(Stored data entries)
******************************

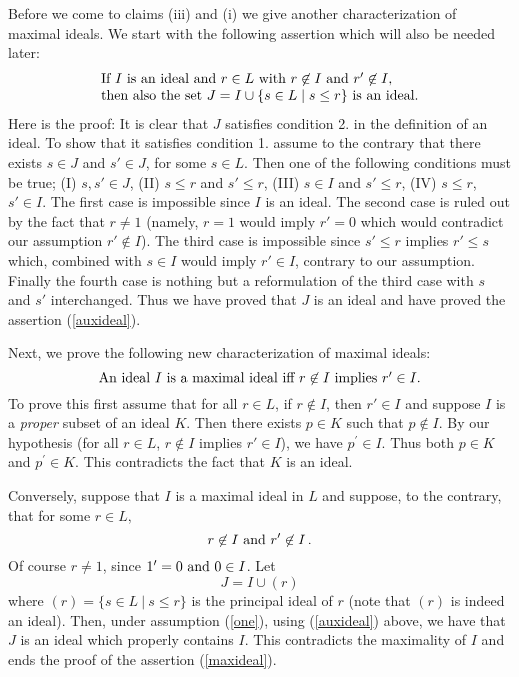 Before we come to claims (iii) and (i) we give another
characterization of maximal ideals. We start with the following
assertion which will also be needed later:
\begin{equation} \label{auxideal}
  \begin{array}{l}
\mbox{\rm If $I$ is an ideal and $r \in L$ with $r \not\in I$
    and $r^\prime\not\in I$,} \\
\mbox{\rm then also the set $J = I \cup \{s \in L \mid s \leq r\}$ is an ideal.}
  \end{array}
\end{equation}
Here is the proof: It is clear that $J$ satisfies condition 2. in the
definition of an ideal. To show
that it satisfies condition 1. assume to the contrary that there exists
$s\in J$ and $s'\in J$, for some $s\in L$.
Then one of the following conditions  must be true;
(I) $s,s'\in J$,
(II) $s\le r$ and $s'\le r$,
(III) $s\in I$ and $s'\le r$,
(IV) $s\le r$, $s'\in I$.
The first case is impossible since $I$ is an ideal.
The second case is ruled out by the fact that $r\neq 1$
(namely, $r=1$ would imply $r'=0$ which would contradict our assumption $r'\not\in I$).
The third case is impossible since $s'\le r$ implies $r'\le s$ which,
combined with $s\in I$ would imply $r'\in I$, contrary to our assumption.
Finally the fourth case is nothing but a reformulation
of the third case with $s$ and $s'$ interchanged.
Thus we have proved that $J$ is an ideal and have proved the assertion
(\ref{auxideal}).

Next, we prove the following new characterization of maximal ideals:
\begin{equation} \label{maxideal}
\mbox{\rm An ideal $I$ is a maximal ideal iff $r \not\in I$ implies $r^\prime \in I$.}
\end{equation}
To prove this first assume that for all $r\in L$, if $r\not \in I$,
then $r'\in I$ and suppose  $I$ is a {\em proper} subset of an ideal $K$.
Then there exists $p\in K$ such that $p\not \in I$.
By our hypothesis
(for all $r\in L$, $r\not \in I$ implies $r'\in I$),
we have  $p^\prime\in I$. Thus both $p\in K$ and
$p^\prime\in K$. This contradicts the fact that $K$ is an ideal.

Conversely, suppose that $I$ is a maximal ideal in $L$ and suppose,
to the contrary, that for some
$r\in L,$
\begin{equation}\label{one}
r\not\in I\ {\rm and}\ r'\not\in I\,.
\end{equation}
Of course $r\neq 1$, since $1'=0\ {\rm and}\ 0\in I$. Let
\begin{equation}\label{two}
J=I\cup(r)
\end{equation}
where $(r)=\{s\in L \ |\ s\le r\}$ is the principal ideal of $r$
(note that $(r)$ is indeed an ideal). Then,
under assumption (\ref{one}), using (\ref{auxideal}) above, we have that
$J$ is an ideal which properly contains $I$. This contradicts
the maximality of $I$ and
ends the proof of the assertion (\ref{maxideal}).

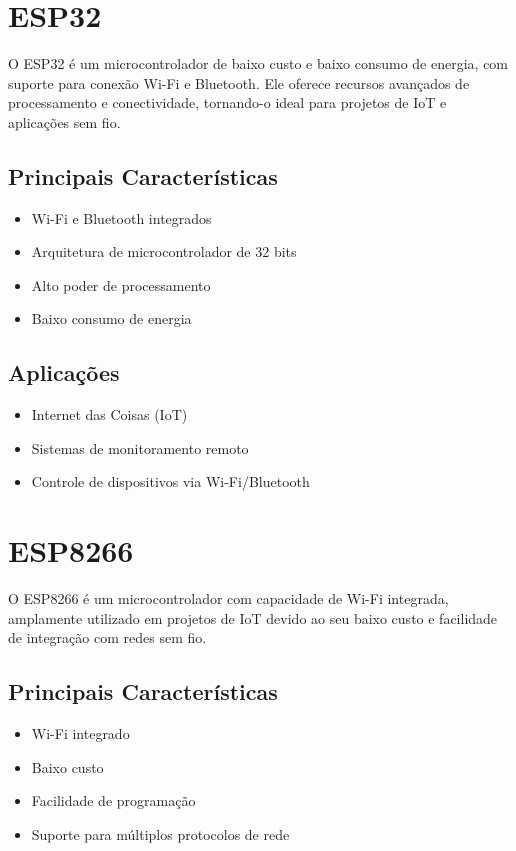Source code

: \documentclass{ufersa}
\begin{document}
\maketitle

\section{ESP32}
O ESP32 é um microcontrolador de baixo custo e baixo consumo de energia, com suporte para conexão Wi-Fi e Bluetooth. Ele oferece recursos avançados de processamento e conectividade, tornando-o ideal para projetos de IoT e aplicações sem fio.

\subsection{Principais Características}
\begin{itemize}
    \item Wi-Fi e Bluetooth integrados
    \item Arquitetura de microcontrolador de 32 bits
    \item Alto poder de processamento
    \item Baixo consumo de energia
\end{itemize}

\subsection{Aplicações}
\begin{itemize}
    \item Internet das Coisas (IoT)
    \item Sistemas de monitoramento remoto
    \item Controle de dispositivos via Wi-Fi/Bluetooth
\end{itemize}

\section{ESP8266}
O ESP8266 é um microcontrolador com capacidade de Wi-Fi integrada, amplamente utilizado em projetos de IoT devido ao seu baixo custo e facilidade de integração com redes sem fio.

\subsection{Principais Características}
\begin{itemize}
    \item Wi-Fi integrado
    \item Baixo custo
    \item Facilidade de programação
    \item Suporte para múltiplos protocolos de rede
\end{itemize}
\end{document}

******************************

▶ **What you need to do**
Please reproduce the entries above line by line, exactly, leaving out each image.

▶ **The answer**
 Before we come to claims (iii) and (i) we give another
characterization of maximal ideals. We start with the following
assertion which will also be needed later:
\begin{equation} \label{auxideal}
  \begin{array}{l}
\mbox{\rm If $I$ is an ideal and $r \in L$ with $r \not\in I$
    and $r^\prime\not\in I$,} \\
\mbox{\rm then also the set $J = I \cup \{s \in L \mid s \leq r\}$ is an ideal.}
  \end{array}
\end{equation}
Here is the proof: It is clear that $J$ satisfies condition 2. in the
definition of an ideal. To show
that it satisfies condition 1. assume to the contrary that there exists
$s\in J$ and $s'\in J$, for some $s\in L$.
Then one of the following conditions  must be true;
(I) $s,s'\in J$,
(II) $s\le r$ and $s'\le r$,
(III) $s\in I$ and $s'\le r$,
(IV) $s\le r$, $s'\in I$.
The first case is impossible since $I$ is an ideal.
The second case is ruled out by the fact that $r\neq 1$
(namely, $r=1$ would imply $r'=0$ which would contradict our assumption $r'\not\in I$).
The third case is impossible since $s'\le r$ implies $r'\le s$ which,
combined with $s\in I$ would imply $r'\in I$, contrary to our assumption.
Finally the fourth case is nothing but a reformulation
of the third case with $s$ and $s'$ interchanged.
Thus we have proved that $J$ is an ideal and have proved the assertion
(\ref{auxideal}).

Next, we prove the following new characterization of maximal ideals:
\begin{equation} \label{maxideal}
\mbox{\rm An ideal $I$ is a maximal ideal iff $r \not\in I$ implies $r^\prime \in I$.}
\end{equation}
To prove this first assume that for all $r\in L$, if $r\not \in I$,
then $r'\in I$ and suppose  $I$ is a {\em proper} subset of an ideal $K$.
Then there exists $p\in K$ such that $p\not \in I$.
By our hypothesis
(for all $r\in L$, $r\not \in I$ implies $r'\in I$),
we have  $p^\prime\in I$. Thus both $p\in K$ and
$p^\prime\in K$. This contradicts the fact that $K$ is an ideal.

Conversely, suppose that $I$ is a maximal ideal in $L$ and suppose,
to the contrary, that for some
$r\in L,$
\begin{equation}\label{one}
r\not\in I\ {\rm and}\ r'\not\in I\,.
\end{equation}
Of course $r\neq 1$, since $1'=0\ {\rm and}\ 0\in I$. Let
\begin{equation}\label{two}
J=I\cup(r)
\end{equation}
where $(r)=\{s\in L \ |\ s\le r\}$ is the principal ideal of $r$
(note that $(r)$ is indeed an ideal). Then,
under assumption (\ref{one}), using (\ref{auxideal}) above, we have that
$J$ is an ideal which properly contains $I$. This contradicts
the maximality of $I$ and
ends the proof of the assertion (\ref{maxideal}).

Source code

: \documentclass{ufersa}
\begin{document}
\maketitle

\section{ESP32}
O ESP32 é um microcontrolador de baixo custo e baixo consumo de energia, com suporte para conexão Wi-Fi e Bluetooth. Ele oferece recursos avançados de processamento e conectividade, tornando-o ideal para projetos de IoT e aplicações sem fio.

\subsection{Principais Características}
\begin{itemize}
    \item Wi-Fi e Bluetooth integrados
    \item Arquitetura de microcontrolador de 32 bits
    \item Alto poder de processamento
    \item Baixo consumo de energia
\end{itemize}

\subsection{Aplicações}
\begin{itemize}
    \item Internet das Coisas (IoT)
    \item Sistemas de monitoramento remoto
    \item Controle de dispositivos via Wi-Fi/Bluetooth
\end{itemize}

\section{ESP8266}
O ESP8266 é um microcontrolador com capacidade de Wi-Fi integrada, amplamente utilizado em projetos de IoT devido ao seu baixo custo e facilidade de integração com redes sem fio.

\subsection{Principais Características}
\begin{itemize}
    \item Wi-Fi integrado
    \item Baixo custo
    \item Facilidade de programação
    \item Suporte para múltiplos protocolos de rede
\end{itemize}
\end{document}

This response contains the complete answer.